Hold up any piece of clothing and it will block light, wind, and maybe some sound. But electromagnetic radiation? Regular fabric is completely transparent to it. WiFi signals, Bluetooth, and cellular radiation pass through cotton, polyester, silk, and wool as if they aren't there. So what makes Faraday fabric different?
What Makes Fabric "Regular"
Conventional textiles are made from non-conductive fibers — whether natural (cotton, wool, linen) or synthetic (polyester, nylon, acrylic). These materials are electrical insulators. They have no free electrons available to interact with electromagnetic fields, which means EM waves pass through them unimpeded.
This is why your phone works perfectly through your jeans pocket, why WiFi penetrates curtains without issue, and why wearing a sweater does absolutely nothing to reduce EMF exposure. The fabric simply isn't participating in the electromagnetic equation.

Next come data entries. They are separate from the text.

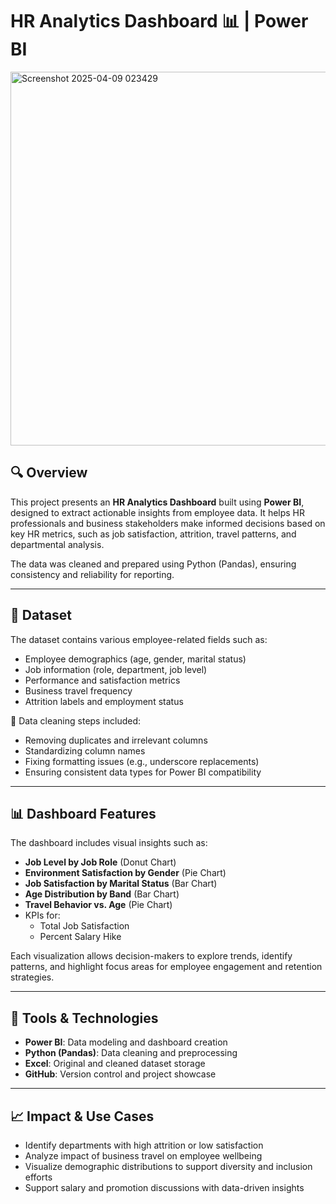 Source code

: # HR Analytics Dashboard 📊 | Power BI

<img width="598" alt="Screenshot 2025-04-09 023429" src="https://github.com/user-attachments/assets/e81b7df4-246c-41f0-b311-2973c316a04f" />


## 🔍 Overview

This project presents an **HR Analytics Dashboard** built using **Power BI**, designed to extract actionable insights from employee data. It helps HR professionals and business stakeholders make informed decisions based on key HR metrics, such as job satisfaction, attrition, travel patterns, and departmental analysis.

The data was cleaned and prepared using Python (Pandas), ensuring consistency and reliability for reporting.

---

## 📁 Dataset

The dataset contains various employee-related fields such as:

- Employee demographics (age, gender, marital status)
- Job information (role, department, job level)
- Performance and satisfaction metrics
- Business travel frequency
- Attrition labels and employment status

🧹 Data cleaning steps included:
- Removing duplicates and irrelevant columns
- Standardizing column names
- Fixing formatting issues (e.g., underscore replacements)
- Ensuring consistent data types for Power BI compatibility

---

## 📊 Dashboard Features

The dashboard includes visual insights such as:

- **Job Level by Job Role** (Donut Chart)
- **Environment Satisfaction by Gender** (Pie Chart)
- **Job Satisfaction by Marital Status** (Bar Chart)
- **Age Distribution by Band** (Bar Chart)
- **Travel Behavior vs. Age** (Pie Chart)
- KPIs for:
  - Total Job Satisfaction
  - Percent Salary Hike

Each visualization allows decision-makers to explore trends, identify patterns, and highlight focus areas for employee engagement and retention strategies.

---

## 🚀 Tools & Technologies

- **Power BI**: Data modeling and dashboard creation
- **Python (Pandas)**: Data cleaning and preprocessing
- **Excel**: Original and cleaned dataset storage
- **GitHub**: Version control and project showcase

---

## 📈 Impact & Use Cases

- Identify departments with high attrition or low satisfaction
- Analyze impact of business travel on employee wellbeing
- Visualize demographic distributions to support diversity and inclusion efforts
- Support salary and promotion discussions with data-driven insights
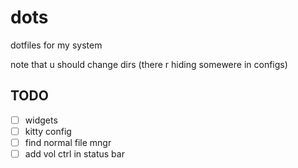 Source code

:# dots
dotfiles for my system

note that u should change dirs (there r hiding somewere in configs)

## TODO
- [ ] widgets
- [ ] kitty config
- [ ] find normal file mngr
- [ ] add vol ctrl in status bar
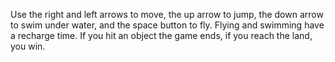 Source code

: Use the right and left arrows to move, the up arrow to jump, the down arrow to swim under water, and the space button to fly. Flying and swimming have a recharge time. If you hit an object the game ends, if you reach the land, you win.
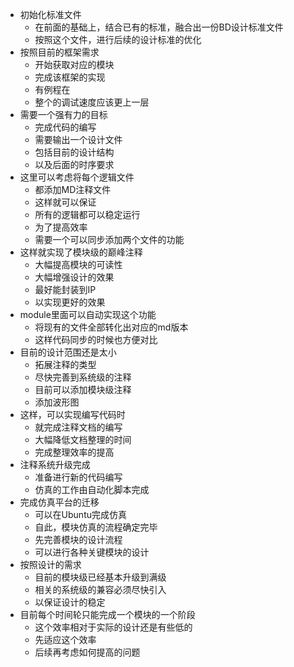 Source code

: * 初始化标准文件
	* 在前面的基础上，结合已有的标准，融合出一份BD设计标准文件
	* 按照这个文件，进行后续的设计标准的优化
* 按照目前的框架需求
	* 开始获取对应的模块
	* 完成该框架的实现
	* 有例程在
	* 整个的调试速度应该更上一层
* 需要一个强有力的目标
	* 完成代码的编写
	* 需要输出一个设计文件
	* 包括目前的设计结构
	* 以及后面的时序要求
* 这里可以考虑将每个逻辑文件
	* 都添加MD注释文件
	* 这样就可以保证
	* 所有的逻辑都可以稳定运行
	* 为了提高效率
	* 需要一个可以同步添加两个文件的功能
* 这样就实现了模块级的巅峰注释
	* 大幅提高模块的可读性
	* 大幅增强设计的效果
	* 最好能封装到IP
	* 以实现更好的效果
* module里面可以自动实现这个功能
	* 将现有的文件全部转化出对应的md版本
	* 这样代码同步的时候也方便对比
* 目前的设计范围还是太小
	* 拓展注释的类型
	* 尽快完善到系统级的注释
	* 目前可以添加模块级注释
	* 添加波形图
* 这样，可以实现编写代码时
	* 就完成注释文档的编写
	* 大幅降低文档整理的时间
	* 完成整理效率的提高
* 注释系统升级完成
	* 准备进行新的代码编写
	* 仿真的工作由自动化脚本完成
* 完成仿真平台的迁移
	* 可以在Ubuntu完成仿真
	* 自此，模块仿真的流程确定完毕
	* 先完善模块的设计流程
	* 可以进行各种关键模块的设计
* 按照设计的需求
	* 目前的模块级已经基本升级到满级
	* 相关的系统级的兼容必须尽快引入
	* 以保证设计的稳定
* 目前每个时间轮只能完成一个模块的一个阶段
	* 这个效率相对于实际的设计还是有些低的
	*  先适应这个效率
	* 后续再考虑如何提高的问题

What Makes Fabric "Faraday"
Faraday fabric integrates electrically conductive elements — metal threads or metallic coatings — into the textile structure. Named after Michael Faraday, who demonstrated in the 1830s that a conductive enclosure blocks external electric fields, Faraday fabric applies this same principle in a flexible, wearable format.
How the shielding works
When an electromagnetic wave hits conductive material, the wave's electric field causes the metal's free electrons to move. These moving electrons generate their own electromagnetic field that opposes the incoming wave, effectively reflecting and absorbing it. The result: reduced EMF transmission through the material.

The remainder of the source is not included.